# Work order
Determine how many lines below contain the string "documentclass" and give that number without anything else.

[Plain-text document sources]

- - -

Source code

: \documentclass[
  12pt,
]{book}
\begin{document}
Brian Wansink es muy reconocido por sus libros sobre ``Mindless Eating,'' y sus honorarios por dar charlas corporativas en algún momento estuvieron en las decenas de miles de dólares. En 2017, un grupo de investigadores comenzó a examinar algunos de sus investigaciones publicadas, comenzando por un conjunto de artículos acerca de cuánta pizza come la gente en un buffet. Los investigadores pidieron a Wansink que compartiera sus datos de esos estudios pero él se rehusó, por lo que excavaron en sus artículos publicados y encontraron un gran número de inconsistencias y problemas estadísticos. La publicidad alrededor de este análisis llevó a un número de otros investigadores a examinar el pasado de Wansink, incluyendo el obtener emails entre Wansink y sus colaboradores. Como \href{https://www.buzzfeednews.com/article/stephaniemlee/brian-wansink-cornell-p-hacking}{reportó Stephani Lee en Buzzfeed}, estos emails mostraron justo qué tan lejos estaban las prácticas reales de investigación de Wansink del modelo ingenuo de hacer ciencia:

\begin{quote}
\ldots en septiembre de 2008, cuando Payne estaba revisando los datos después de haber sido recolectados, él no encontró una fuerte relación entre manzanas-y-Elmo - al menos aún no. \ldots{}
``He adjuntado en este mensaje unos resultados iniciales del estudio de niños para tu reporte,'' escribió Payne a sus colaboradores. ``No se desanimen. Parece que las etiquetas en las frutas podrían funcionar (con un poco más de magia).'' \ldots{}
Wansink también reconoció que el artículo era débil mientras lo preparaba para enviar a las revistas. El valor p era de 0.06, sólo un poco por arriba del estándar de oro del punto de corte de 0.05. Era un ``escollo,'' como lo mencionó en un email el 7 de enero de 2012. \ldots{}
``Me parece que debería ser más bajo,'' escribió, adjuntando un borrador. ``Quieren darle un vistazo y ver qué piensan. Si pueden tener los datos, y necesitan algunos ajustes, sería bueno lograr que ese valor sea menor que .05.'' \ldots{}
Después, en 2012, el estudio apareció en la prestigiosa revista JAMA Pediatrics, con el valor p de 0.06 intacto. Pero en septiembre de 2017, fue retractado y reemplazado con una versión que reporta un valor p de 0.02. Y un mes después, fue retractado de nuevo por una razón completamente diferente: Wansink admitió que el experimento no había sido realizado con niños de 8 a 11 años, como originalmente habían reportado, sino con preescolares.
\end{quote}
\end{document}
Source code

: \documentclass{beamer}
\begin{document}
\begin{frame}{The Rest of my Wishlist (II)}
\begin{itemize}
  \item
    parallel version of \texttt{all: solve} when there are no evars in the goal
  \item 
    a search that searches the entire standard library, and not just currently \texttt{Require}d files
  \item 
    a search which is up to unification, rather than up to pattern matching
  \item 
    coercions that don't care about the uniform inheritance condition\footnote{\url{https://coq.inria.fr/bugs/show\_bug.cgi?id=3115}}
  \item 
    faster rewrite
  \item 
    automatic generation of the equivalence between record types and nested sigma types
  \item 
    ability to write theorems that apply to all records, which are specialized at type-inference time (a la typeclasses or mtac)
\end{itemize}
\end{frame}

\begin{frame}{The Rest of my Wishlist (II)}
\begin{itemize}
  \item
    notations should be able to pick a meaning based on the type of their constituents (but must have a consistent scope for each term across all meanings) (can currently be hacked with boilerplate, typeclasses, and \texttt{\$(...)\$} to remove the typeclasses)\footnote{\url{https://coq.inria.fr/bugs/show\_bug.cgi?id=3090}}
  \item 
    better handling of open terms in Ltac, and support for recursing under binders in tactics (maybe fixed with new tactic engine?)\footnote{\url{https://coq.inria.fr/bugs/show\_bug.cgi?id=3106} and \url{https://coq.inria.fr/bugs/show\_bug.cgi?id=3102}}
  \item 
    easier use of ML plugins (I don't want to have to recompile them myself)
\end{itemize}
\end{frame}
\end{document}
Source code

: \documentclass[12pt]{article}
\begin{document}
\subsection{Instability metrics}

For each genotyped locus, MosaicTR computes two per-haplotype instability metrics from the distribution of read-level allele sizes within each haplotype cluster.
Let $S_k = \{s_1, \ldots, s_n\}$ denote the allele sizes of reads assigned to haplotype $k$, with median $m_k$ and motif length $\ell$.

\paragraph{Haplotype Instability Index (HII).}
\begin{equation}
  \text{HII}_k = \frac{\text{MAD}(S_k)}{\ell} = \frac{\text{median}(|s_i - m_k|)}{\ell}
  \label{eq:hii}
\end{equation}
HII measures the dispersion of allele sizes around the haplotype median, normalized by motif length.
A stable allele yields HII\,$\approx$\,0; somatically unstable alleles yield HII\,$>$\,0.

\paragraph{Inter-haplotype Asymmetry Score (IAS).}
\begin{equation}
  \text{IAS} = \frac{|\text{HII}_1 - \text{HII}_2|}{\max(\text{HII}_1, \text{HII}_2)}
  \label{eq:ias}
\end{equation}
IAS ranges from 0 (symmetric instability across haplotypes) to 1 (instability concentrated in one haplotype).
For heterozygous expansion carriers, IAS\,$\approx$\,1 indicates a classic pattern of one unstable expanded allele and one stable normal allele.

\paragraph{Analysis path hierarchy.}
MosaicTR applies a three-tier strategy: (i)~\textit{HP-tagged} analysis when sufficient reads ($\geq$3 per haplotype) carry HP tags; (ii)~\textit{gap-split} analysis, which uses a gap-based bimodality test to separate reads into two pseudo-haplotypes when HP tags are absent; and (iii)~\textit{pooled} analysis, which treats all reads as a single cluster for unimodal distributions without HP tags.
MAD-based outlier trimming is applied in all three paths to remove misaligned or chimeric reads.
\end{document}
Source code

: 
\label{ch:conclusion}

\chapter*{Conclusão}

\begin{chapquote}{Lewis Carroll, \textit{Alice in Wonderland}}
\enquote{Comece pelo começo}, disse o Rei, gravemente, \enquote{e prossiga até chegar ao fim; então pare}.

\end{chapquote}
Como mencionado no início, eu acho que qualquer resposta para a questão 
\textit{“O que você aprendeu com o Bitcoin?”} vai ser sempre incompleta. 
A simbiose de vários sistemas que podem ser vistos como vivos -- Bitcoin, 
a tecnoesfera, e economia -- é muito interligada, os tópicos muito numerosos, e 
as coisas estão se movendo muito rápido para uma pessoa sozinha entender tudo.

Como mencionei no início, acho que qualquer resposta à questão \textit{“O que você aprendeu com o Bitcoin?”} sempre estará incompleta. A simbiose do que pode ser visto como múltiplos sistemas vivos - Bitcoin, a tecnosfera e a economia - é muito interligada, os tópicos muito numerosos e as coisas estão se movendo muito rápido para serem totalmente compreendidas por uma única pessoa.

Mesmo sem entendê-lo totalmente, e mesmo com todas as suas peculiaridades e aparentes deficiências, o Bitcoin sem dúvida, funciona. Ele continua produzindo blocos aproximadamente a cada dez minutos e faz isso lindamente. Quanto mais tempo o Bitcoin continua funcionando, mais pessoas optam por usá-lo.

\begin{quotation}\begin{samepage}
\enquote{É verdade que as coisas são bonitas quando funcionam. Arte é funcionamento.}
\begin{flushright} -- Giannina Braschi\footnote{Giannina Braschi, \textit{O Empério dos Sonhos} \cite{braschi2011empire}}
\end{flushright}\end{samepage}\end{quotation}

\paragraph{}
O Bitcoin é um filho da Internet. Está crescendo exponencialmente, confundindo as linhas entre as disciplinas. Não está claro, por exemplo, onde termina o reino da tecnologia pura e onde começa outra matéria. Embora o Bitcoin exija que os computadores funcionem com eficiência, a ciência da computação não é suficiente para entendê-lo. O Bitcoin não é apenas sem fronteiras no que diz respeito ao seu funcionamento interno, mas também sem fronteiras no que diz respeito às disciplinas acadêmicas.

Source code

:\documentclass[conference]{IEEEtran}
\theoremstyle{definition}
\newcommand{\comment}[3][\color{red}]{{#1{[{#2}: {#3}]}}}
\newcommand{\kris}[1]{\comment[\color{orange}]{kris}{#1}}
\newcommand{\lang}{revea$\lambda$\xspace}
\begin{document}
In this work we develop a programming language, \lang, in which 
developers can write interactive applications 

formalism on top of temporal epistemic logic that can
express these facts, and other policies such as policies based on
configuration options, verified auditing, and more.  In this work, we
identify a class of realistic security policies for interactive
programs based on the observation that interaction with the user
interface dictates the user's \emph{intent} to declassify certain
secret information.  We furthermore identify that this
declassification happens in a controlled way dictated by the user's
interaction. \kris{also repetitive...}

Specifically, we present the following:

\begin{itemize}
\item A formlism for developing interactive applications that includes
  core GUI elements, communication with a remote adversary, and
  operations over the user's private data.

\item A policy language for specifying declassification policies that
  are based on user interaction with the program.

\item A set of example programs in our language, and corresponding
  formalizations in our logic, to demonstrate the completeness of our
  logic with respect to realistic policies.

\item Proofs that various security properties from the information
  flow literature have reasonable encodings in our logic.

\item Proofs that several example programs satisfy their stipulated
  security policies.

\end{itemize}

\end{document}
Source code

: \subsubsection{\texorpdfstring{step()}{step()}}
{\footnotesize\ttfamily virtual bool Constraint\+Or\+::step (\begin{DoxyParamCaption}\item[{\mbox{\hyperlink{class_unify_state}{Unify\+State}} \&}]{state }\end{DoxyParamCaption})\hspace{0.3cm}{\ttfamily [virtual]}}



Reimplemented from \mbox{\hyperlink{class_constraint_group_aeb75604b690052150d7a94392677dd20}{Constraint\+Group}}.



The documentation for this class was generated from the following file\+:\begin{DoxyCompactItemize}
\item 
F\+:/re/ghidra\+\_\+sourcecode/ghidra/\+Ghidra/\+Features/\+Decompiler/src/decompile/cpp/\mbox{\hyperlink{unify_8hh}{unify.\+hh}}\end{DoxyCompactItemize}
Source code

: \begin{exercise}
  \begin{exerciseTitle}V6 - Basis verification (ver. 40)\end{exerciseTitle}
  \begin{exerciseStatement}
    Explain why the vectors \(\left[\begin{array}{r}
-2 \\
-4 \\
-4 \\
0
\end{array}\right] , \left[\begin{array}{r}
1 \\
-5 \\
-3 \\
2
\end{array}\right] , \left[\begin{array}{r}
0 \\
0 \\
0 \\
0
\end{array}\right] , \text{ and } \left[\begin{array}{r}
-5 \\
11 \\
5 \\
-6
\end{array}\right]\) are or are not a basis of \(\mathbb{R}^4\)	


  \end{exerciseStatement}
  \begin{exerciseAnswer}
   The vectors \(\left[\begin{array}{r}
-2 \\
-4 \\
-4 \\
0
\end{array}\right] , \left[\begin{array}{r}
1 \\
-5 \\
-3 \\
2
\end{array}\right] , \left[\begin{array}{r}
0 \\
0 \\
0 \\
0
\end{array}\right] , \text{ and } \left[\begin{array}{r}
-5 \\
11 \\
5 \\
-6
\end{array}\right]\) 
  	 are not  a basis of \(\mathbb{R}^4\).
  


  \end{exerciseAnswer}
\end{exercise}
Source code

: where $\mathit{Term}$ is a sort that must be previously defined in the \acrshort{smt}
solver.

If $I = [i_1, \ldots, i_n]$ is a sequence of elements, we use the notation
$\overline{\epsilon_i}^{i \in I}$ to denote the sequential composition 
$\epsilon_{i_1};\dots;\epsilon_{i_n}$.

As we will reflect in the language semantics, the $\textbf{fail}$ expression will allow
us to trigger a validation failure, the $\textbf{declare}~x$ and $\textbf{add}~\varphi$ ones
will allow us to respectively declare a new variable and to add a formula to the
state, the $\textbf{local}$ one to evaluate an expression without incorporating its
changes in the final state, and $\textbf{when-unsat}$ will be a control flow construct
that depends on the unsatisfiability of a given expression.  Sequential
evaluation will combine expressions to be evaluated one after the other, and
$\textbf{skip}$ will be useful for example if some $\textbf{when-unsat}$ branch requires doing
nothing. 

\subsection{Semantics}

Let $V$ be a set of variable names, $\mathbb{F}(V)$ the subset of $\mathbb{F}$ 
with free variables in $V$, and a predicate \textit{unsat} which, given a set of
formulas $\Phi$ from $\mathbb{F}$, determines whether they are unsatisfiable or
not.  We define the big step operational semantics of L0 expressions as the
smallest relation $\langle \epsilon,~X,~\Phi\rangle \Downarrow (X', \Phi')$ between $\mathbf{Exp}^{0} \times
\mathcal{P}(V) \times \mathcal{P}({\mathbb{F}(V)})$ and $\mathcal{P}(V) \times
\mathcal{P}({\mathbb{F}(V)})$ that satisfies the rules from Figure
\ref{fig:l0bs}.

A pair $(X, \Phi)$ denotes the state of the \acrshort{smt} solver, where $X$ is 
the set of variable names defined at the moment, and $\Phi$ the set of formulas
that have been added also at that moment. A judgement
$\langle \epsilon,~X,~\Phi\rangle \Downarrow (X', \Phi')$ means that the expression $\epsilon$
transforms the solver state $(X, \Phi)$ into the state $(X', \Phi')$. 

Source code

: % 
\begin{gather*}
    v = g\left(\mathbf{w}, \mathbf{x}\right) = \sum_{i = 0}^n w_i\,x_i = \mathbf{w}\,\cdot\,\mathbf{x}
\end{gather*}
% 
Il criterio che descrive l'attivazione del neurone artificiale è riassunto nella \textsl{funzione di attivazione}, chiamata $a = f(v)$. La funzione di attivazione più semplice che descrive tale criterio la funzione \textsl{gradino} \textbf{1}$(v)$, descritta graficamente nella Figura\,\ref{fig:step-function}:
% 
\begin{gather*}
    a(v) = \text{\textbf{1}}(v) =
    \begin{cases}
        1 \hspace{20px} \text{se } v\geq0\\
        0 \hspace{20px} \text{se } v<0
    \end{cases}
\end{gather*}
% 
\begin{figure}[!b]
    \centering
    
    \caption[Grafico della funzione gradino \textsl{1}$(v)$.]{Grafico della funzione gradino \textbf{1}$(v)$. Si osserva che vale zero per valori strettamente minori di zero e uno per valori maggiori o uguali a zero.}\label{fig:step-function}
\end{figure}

- - -

# Response area
4